Mis abuelos tenían dos cadenas y plantaban millo, batatas, judías, algún tomatero, chícharos, verduras..., y teníamos los manantiales para coger ñames y berros, también aprovechábamos todo lo de los animales y hacíamos queso y tabefe guisando el suero sobrante con algunos tumbitos sueltos.
Se pasaban muchos trabajos y peligros para poder sacarle algo a las tierras y al medio ganaíllo que teníamos en los corrales o comiendo libres por los alrededores. Había mucha fruta: peras, manzanas, farrogas, higos de cuatro clases, moras, duraznos, almendras...
Un día íbamos para Guguy Luisa la del Convento y una servidora y, al pasar por un atajo, yo resbalé y estuve a punto de caerme por una fuga, gracias a que Luisa me agarró por lo que llevaba a la cabeza porque si no... me hubiera desriscado y no estaría contándolo para ustedes.
TINDA-ENRIQUE
Estábamos al final del verano, a las puertas del otoño y de la nueva zafra que, junto con las fiestas de San Nicolás, marcan nuestros tiempos; el jolgorio del Charco había terminado y todo volvía a sus cauces normales, sólo el calor persistía agarrado al rabo de la pasada canícula haciendo que las noches fueran sofocantes y de interminables vuelta en la cama.
Aquel día desperté sobresaltada y con el corazón en un puño latiendo mucho más deprisa que lo normal: había tenido una pesadilla de las que te dejan una vívida marca, un claro recuerdo de lo sucedido.

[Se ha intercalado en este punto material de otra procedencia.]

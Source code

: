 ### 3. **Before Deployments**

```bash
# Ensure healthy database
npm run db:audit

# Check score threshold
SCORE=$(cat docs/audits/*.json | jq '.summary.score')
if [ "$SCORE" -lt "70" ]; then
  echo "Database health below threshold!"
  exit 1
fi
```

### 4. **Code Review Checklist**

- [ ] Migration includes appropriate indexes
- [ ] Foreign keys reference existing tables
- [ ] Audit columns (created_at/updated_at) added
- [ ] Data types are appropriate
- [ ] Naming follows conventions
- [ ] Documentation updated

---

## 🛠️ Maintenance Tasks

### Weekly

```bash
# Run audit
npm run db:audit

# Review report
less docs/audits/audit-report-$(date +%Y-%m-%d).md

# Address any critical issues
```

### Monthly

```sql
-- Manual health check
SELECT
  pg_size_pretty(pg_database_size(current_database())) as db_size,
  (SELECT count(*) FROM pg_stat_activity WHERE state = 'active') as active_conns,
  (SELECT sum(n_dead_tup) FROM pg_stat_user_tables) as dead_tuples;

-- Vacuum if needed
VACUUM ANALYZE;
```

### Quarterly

Soñé que permanecíamos en Guguy, y yo, por alguna razón inexplicable, deambulaba alrededor de los cuartos en una noche cerrada con algo de luna, quería entrar pero no podía empujar la puerta y no quería gritar ni alarmar a los demás. Surgían ruidos nocturnos por todas partes y las sombras, más que amenazantes, parecían querer secuestrarme...
Casi al final, antes de quedarme sentada en la cama, oí y sentí la presencia del Cuervo Zamora acercándose con sus lúgubres graznidos, aleteando muy cerca del lugar donde yo permanecía anclada al suelo y a mi sueño; “Alguien va a morir”, pensé dentro de la turbadora pesadilla y, entonces, abrí los ojos de par en par sin rastro alguno de pereza en ellos, consciente e inusualmente alerta para lo dormilona que yo era.

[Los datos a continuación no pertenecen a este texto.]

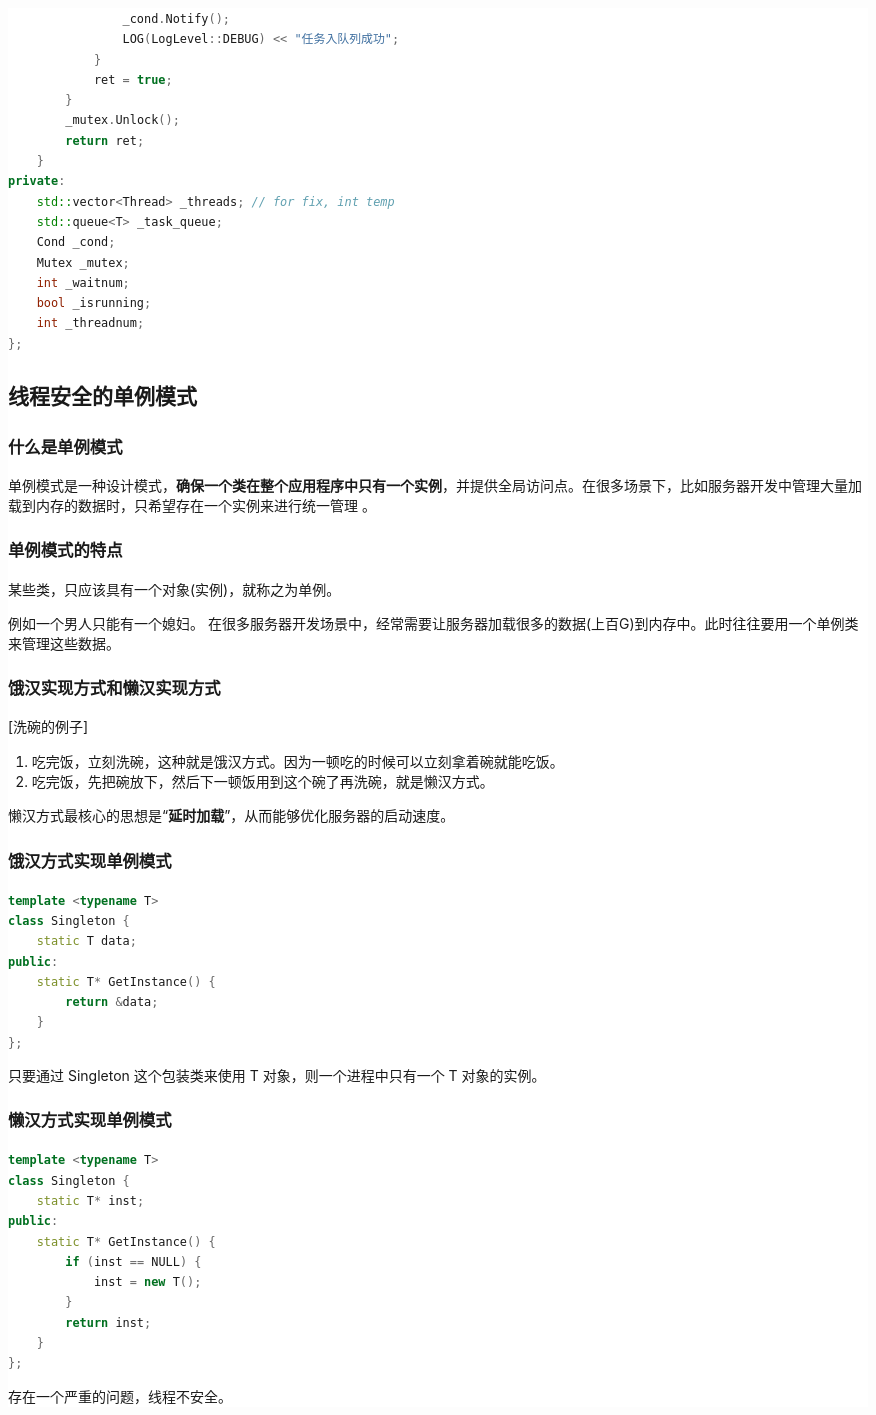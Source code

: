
 ```cpp
                _cond.Notify();
                LOG(LogLevel::DEBUG) << "任务入队列成功";
            }
            ret = true;
        }
        _mutex.Unlock();
        return ret;
    }
private:
    std::vector<Thread> _threads; // for fix, int temp
    std::queue<T> _task_queue;
    Cond _cond;
    Mutex _mutex;
    int _waitnum;
    bool _isrunning;
    int _threadnum;
};
```

## 线程安全的单例模式
### 什么是单例模式
单例模式是一种设计模式，**确保一个类在整个应用程序中只有一个实例**，并提供全局访问点。在很多场景下，比如服务器开发中管理大量加载到内存的数据时，只希望存在一个实例来进行统一管理 。
### 单例模式的特点
某些类，只应该具有一个对象(实例)，就称之为单例。

例如一个男人只能有一个媳妇。
在很多服务器开发场景中，经常需要让服务器加载很多的数据(上百G)到内存中。此时往往要用一个单例类来管理这些数据。
### 饿汉实现方式和懒汉实现方式
[洗碗的例子]
1. 吃完饭，立刻洗碗，这种就是饿汉方式。因为一顿吃的时候可以立刻拿着碗就能吃饭。
2. 吃完饭，先把碗放下，然后下一顿饭用到这个碗了再洗碗，就是懒汉方式。

懒汉方式最核心的思想是“**延时加载**”，从而能够优化服务器的启动速度。
### 饿汉方式实现单例模式
```cpp
template <typename T>
class Singleton {
    static T data;
public:
    static T* GetInstance() {
        return &data;
    }
};
```
只要通过 Singleton 这个包装类来使用 T 对象，则一个进程中只有一个 T 对象的实例。
### 懒汉方式实现单例模式
```cpp
template <typename T>
class Singleton {
    static T* inst;
public:
    static T* GetInstance() {
        if (inst == NULL) {
            inst = new T();
        }
        return inst;
    }
};
```
存在一个严重的问题，线程不安全。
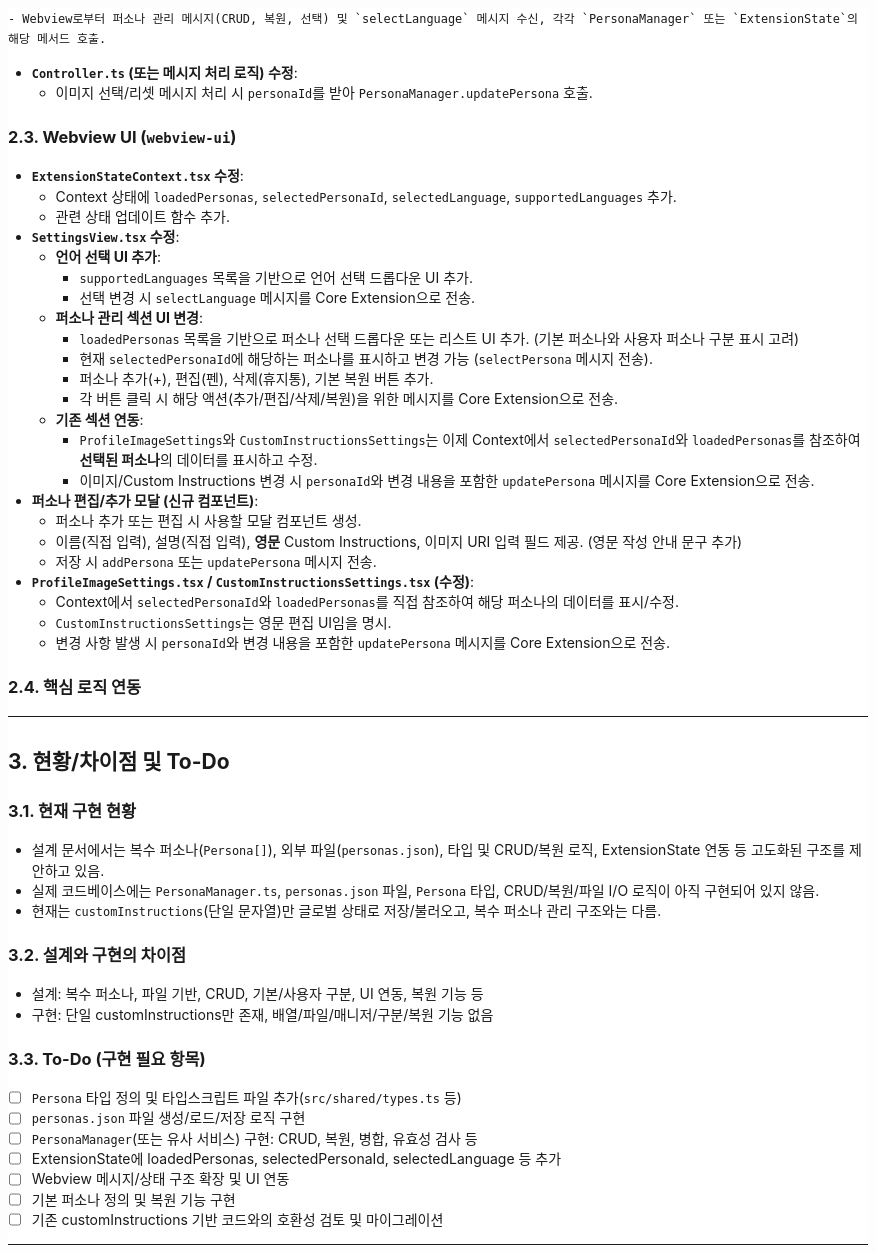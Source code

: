     - Webview로부터 퍼소나 관리 메시지(CRUD, 복원, 선택) 및 `selectLanguage` 메시지 수신, 각각 `PersonaManager` 또는 `ExtensionState`의 해당 메서드 호출.
- **`Controller.ts` (또는 메시지 처리 로직) 수정**:
    - 이미지 선택/리셋 메시지 처리 시 `personaId`를 받아 `PersonaManager.updatePersona` 호출.

### 2.3. Webview UI (`webview-ui`)

- **`ExtensionStateContext.tsx` 수정**:
    - Context 상태에 `loadedPersonas`, `selectedPersonaId`, `selectedLanguage`, `supportedLanguages` 추가.
    - 관련 상태 업데이트 함수 추가.
- **`SettingsView.tsx` 수정**:
    - **언어 선택 UI 추가**:
        - `supportedLanguages` 목록을 기반으로 언어 선택 드롭다운 UI 추가.
        - 선택 변경 시 `selectLanguage` 메시지를 Core Extension으로 전송.
    - **퍼소나 관리 섹션 UI 변경**:
        - `loadedPersonas` 목록을 기반으로 퍼소나 선택 드롭다운 또는 리스트 UI 추가. (기본 퍼소나와 사용자 퍼소나 구분 표시 고려)
        - 현재 `selectedPersonaId`에 해당하는 퍼소나를 표시하고 변경 가능 (`selectPersona` 메시지 전송).
        - 퍼소나 추가(+), 편집(펜), 삭제(휴지통), 기본 복원 버튼 추가.
        - 각 버튼 클릭 시 해당 액션(추가/편집/삭제/복원)을 위한 메시지를 Core Extension으로 전송.
    - **기존 섹션 연동**:
        - `ProfileImageSettings`와 `CustomInstructionsSettings`는 이제 Context에서 `selectedPersonaId`와 `loadedPersonas`를 참조하여 **선택된 퍼소나**의 데이터를 표시하고 수정.
        - 이미지/Custom Instructions 변경 시 `personaId`와 변경 내용을 포함한 `updatePersona` 메시지를 Core Extension으로 전송.
- **퍼소나 편집/추가 모달 (신규 컴포넌트)**:
    - 퍼소나 추가 또는 편집 시 사용할 모달 컴포넌트 생성.
    - 이름(직접 입력), 설명(직접 입력), **영문** Custom Instructions, 이미지 URI 입력 필드 제공. (영문 작성 안내 문구 추가)
    - 저장 시 `addPersona` 또는 `updatePersona` 메시지 전송.
- **`ProfileImageSettings.tsx` / `CustomInstructionsSettings.tsx` (수정)**:
    - Context에서 `selectedPersonaId`와 `loadedPersonas`를 직접 참조하여 해당 퍼소나의 데이터를 표시/수정.
    - `CustomInstructionsSettings`는 영문 편집 UI임을 명시.
    - 변경 사항 발생 시 `personaId`와 변경 내용을 포함한 `updatePersona` 메시지를 Core Extension으로 전송.

### 2.4. 핵심 로직 연동

---

## 3. 현황/차이점 및 To-Do

### 3.1. 현재 구현 현황
- 설계 문서에서는 복수 퍼소나(`Persona[]`), 외부 파일(`personas.json`), 타입 및 CRUD/복원 로직, ExtensionState 연동 등 고도화된 구조를 제안하고 있음.
- 실제 코드베이스에는 `PersonaManager.ts`, `personas.json` 파일, `Persona` 타입, CRUD/복원/파일 I/O 로직이 아직 구현되어 있지 않음.
- 현재는 `customInstructions`(단일 문자열)만 글로벌 상태로 저장/불러오고, 복수 퍼소나 관리 구조와는 다름.

### 3.2. 설계와 구현의 차이점
- 설계: 복수 퍼소나, 파일 기반, CRUD, 기본/사용자 구분, UI 연동, 복원 기능 등
- 구현: 단일 customInstructions만 존재, 배열/파일/매니저/구분/복원 기능 없음

### 3.3. To-Do (구현 필요 항목)
- [ ] `Persona` 타입 정의 및 타입스크립트 파일 추가(`src/shared/types.ts` 등)
- [ ] `personas.json` 파일 생성/로드/저장 로직 구현
- [ ] `PersonaManager`(또는 유사 서비스) 구현: CRUD, 복원, 병합, 유효성 검사 등
- [ ] ExtensionState에 loadedPersonas, selectedPersonaId, selectedLanguage 등 추가
- [ ] Webview 메시지/상태 구조 확장 및 UI 연동
- [ ] 기본 퍼소나 정의 및 복원 기능 구현
- [ ] 기존 customInstructions 기반 코드와의 호환성 검토 및 마이그레이션

---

Al momento, casi inmediatamente, con la poca claridad lunar que entraba por el postigo alumbrando mi sobresalto, me vi en la tan familiar casa del Molino de Agua; allí estaba yo sudorosa y con la boca seca, el pecho lo tenía tan agitado como temblón tenía todo el cuerpo.

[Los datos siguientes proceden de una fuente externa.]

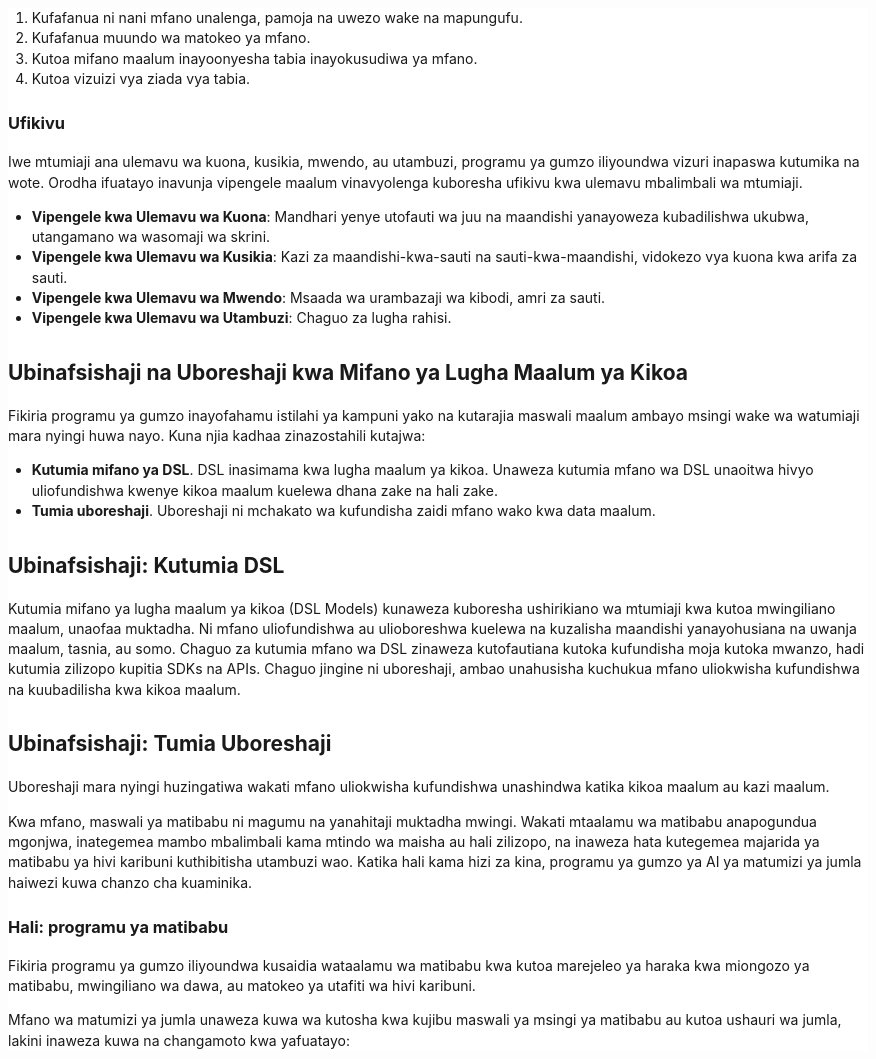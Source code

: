 1. Kufafanua ni nani mfano unalenga, pamoja na uwezo wake na mapungufu.
2. Kufafanua muundo wa matokeo ya mfano.
3. Kutoa mifano maalum inayoonyesha tabia inayokusudiwa ya mfano.
4. Kutoa vizuizi vya ziada vya tabia.

### Ufikivu

Iwe mtumiaji ana ulemavu wa kuona, kusikia, mwendo, au utambuzi, programu ya gumzo iliyoundwa vizuri inapaswa kutumika na wote. Orodha ifuatayo inavunja vipengele maalum vinavyolenga kuboresha ufikivu kwa ulemavu mbalimbali wa mtumiaji.

- **Vipengele kwa Ulemavu wa Kuona**: Mandhari yenye utofauti wa juu na maandishi yanayoweza kubadilishwa ukubwa, utangamano wa wasomaji wa skrini.
- **Vipengele kwa Ulemavu wa Kusikia**: Kazi za maandishi-kwa-sauti na sauti-kwa-maandishi, vidokezo vya kuona kwa arifa za sauti.
- **Vipengele kwa Ulemavu wa Mwendo**: Msaada wa urambazaji wa kibodi, amri za sauti.
- **Vipengele kwa Ulemavu wa Utambuzi**: Chaguo za lugha rahisi.

## Ubinafsishaji na Uboreshaji kwa Mifano ya Lugha Maalum ya Kikoa

Fikiria programu ya gumzo inayofahamu istilahi ya kampuni yako na kutarajia maswali maalum ambayo msingi wake wa watumiaji mara nyingi huwa nayo. Kuna njia kadhaa zinazostahili kutajwa:

- **Kutumia mifano ya DSL**. DSL inasimama kwa lugha maalum ya kikoa. Unaweza kutumia mfano wa DSL unaoitwa hivyo uliofundishwa kwenye kikoa maalum kuelewa dhana zake na hali zake.
- **Tumia uboreshaji**. Uboreshaji ni mchakato wa kufundisha zaidi mfano wako kwa data maalum.

## Ubinafsishaji: Kutumia DSL

Kutumia mifano ya lugha maalum ya kikoa (DSL Models) kunaweza kuboresha ushirikiano wa mtumiaji kwa kutoa mwingiliano maalum, unaofaa muktadha. Ni mfano uliofundishwa au ulioboreshwa kuelewa na kuzalisha maandishi yanayohusiana na uwanja maalum, tasnia, au somo. Chaguo za kutumia mfano wa DSL zinaweza kutofautiana kutoka kufundisha moja kutoka mwanzo, hadi kutumia zilizopo kupitia SDKs na APIs. Chaguo jingine ni uboreshaji, ambao unahusisha kuchukua mfano uliokwisha kufundishwa na kuubadilisha kwa kikoa maalum.

## Ubinafsishaji: Tumia Uboreshaji

Uboreshaji mara nyingi huzingatiwa wakati mfano uliokwisha kufundishwa unashindwa katika kikoa maalum au kazi maalum.

Kwa mfano, maswali ya matibabu ni magumu na yanahitaji muktadha mwingi. Wakati mtaalamu wa matibabu anapogundua mgonjwa, inategemea mambo mbalimbali kama mtindo wa maisha au hali zilizopo, na inaweza hata kutegemea majarida ya matibabu ya hivi karibuni kuthibitisha utambuzi wao. Katika hali kama hizi za kina, programu ya gumzo ya AI ya matumizi ya jumla haiwezi kuwa chanzo cha kuaminika.

### Hali: programu ya matibabu

Fikiria programu ya gumzo iliyoundwa kusaidia wataalamu wa matibabu kwa kutoa marejeleo ya haraka kwa miongozo ya matibabu, mwingiliano wa dawa, au matokeo ya utafiti wa hivi karibuni.

Mfano wa matumizi ya jumla unaweza kuwa wa kutosha kwa kujibu maswali ya msingi ya matibabu au kutoa ushauri wa jumla, lakini inaweza kuwa na changamoto kwa yafuatayo:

En zagalejo como estaba y sin hacer ruido para no despertar a mis abuelos, me levanté a beber agua de la pila que presidía el tallero del patio, desde allí, jarro en mano, contemplé extasiada que nada se movía en aquel decorado siempre en acción de una manera u otra, noté que no estaban tampoco los ruidos habituales del entorno, ni siquiera en los alrededores de Montaña de la Cueva del Mediodía ni en el barranco que nos separa de Los Cercadillos y Castañeta.
Sólo una calma inquietante se extendía montada en el friíllo de una madrugada soñolienta que comenzaba a desperezarse lentamente de su letargo nocturno.
Ese mismo día por la mañana descubrimos a nuestro envejecido animal muerto en el alpende de piedra seca que teníamos al canto abajo del llano.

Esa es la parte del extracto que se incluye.